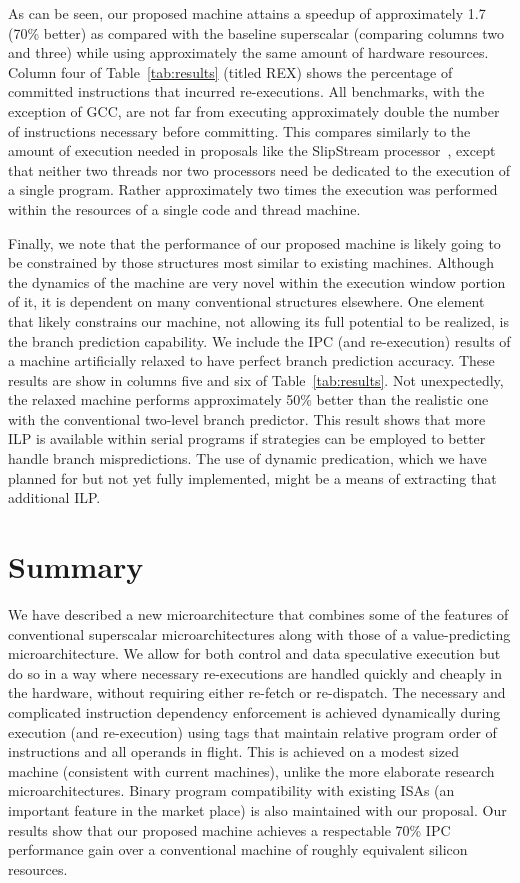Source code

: \documentclass[10pt,dvips]{article}
\begin{document}
%
As can be seen, our proposed machine attains a speedup of approximately
1.7 (70\% better) as compared with the baseline superscalar 
(comparing columns two and three) 
while using approximately the same amount of hardware resources.
Column four of Table~\ref{tab:results} (titled REX) shows the percentage
of committed instructions that incurred re-executions.
All benchmarks, with the exception of GCC, are not far
from executing approximately double the number of instructions
necessary before committing.
This compares similarly to the amount of execution needed
in proposals like the SlipStream processor~\cite{ibrahim03},
except that neither two threads nor two processors need be
dedicated to the execution of a single program. 
Rather approximately two times the execution was performed
within the resources of a single code and thread machine.

Finally, we note that the performance of our proposed machine
is likely going to be constrained by those structures most
similar to existing machines.  Although the dynamics of
the machine are very novel within the execution window portion of
it, it is dependent on many conventional structures elsewhere.
One element that likely constrains our machine, not allowing its
full potential to be realized, is the branch prediction
capability.  We include the IPC (and re-execution) results of a
machine artificially relaxed to have perfect branch prediction
accuracy.  These results are show in columns five and six of
Table~\ref{tab:results}.  Not unexpectedly, the relaxed machine performs
approximately 50\% better than the realistic one with the
conventional two-level branch predictor.
This result shows that more ILP is available within serial programs
if strategies can be employed to better handle branch mispredictions.
The use of dynamic predication, which we have planned for but not
yet fully implemented, might be a means of extracting that additional
ILP.
%
%
\vspace{-0.15in}
\section{Summary}
%
We have described a new microarchitecture that combines
some of the features of conventional superscalar microarchitectures
along with those of a value-predicting microarchitecture.
We allow for both control and data speculative execution
but do so in a way where necessary re-executions are handled
quickly and cheaply in the hardware, without requiring either
re-fetch or re-dispatch.  
The necessary and complicated instruction dependency
enforcement is achieved dynamically during execution (and re-execution)
using tags that maintain relative program order
of instructions and all operands in flight.
This is achieved on a modest sized machine (consistent with current
machines), unlike the more
elaborate research microarchitectures.
Binary program compatibility with existing ISAs (an important feature
in the market place) is also maintained with our proposal.
Our results show that our proposed machine achieves a respectable
70\% IPC performance gain over a conventional machine of roughly
equivalent silicon resources.
\end{document}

-.-.-

The problem:
Would you copy out exactly the lines above that start at the one containing "except that neither" and end at the one containing "We allow for", inclusive?

Solution to this exercise:
except that neither two threads nor two processors need be
dedicated to the execution of a single program. 
Rather approximately two times the execution was performed
within the resources of a single code and thread machine.

Finally, we note that the performance of our proposed machine
is likely going to be constrained by those structures most
similar to existing machines.  Although the dynamics of
the machine are very novel within the execution window portion of
it, it is dependent on many conventional structures elsewhere.
One element that likely constrains our machine, not allowing its
full potential to be realized, is the branch prediction
capability.  We include the IPC (and re-execution) results of a
machine artificially relaxed to have perfect branch prediction
accuracy.  These results are show in columns five and six of
Table~\ref{tab:results}.  Not unexpectedly, the relaxed machine performs
approximately 50\% better than the realistic one with the
conventional two-level branch predictor.
This result shows that more ILP is available within serial programs
if strategies can be employed to better handle branch mispredictions.
The use of dynamic predication, which we have planned for but not
yet fully implemented, might be a means of extracting that additional
ILP.
%
%
\vspace{-0.15in}
\section{Summary}
%
We have described a new microarchitecture that combines
some of the features of conventional superscalar microarchitectures
along with those of a value-predicting microarchitecture.
We allow for both control and data speculative execution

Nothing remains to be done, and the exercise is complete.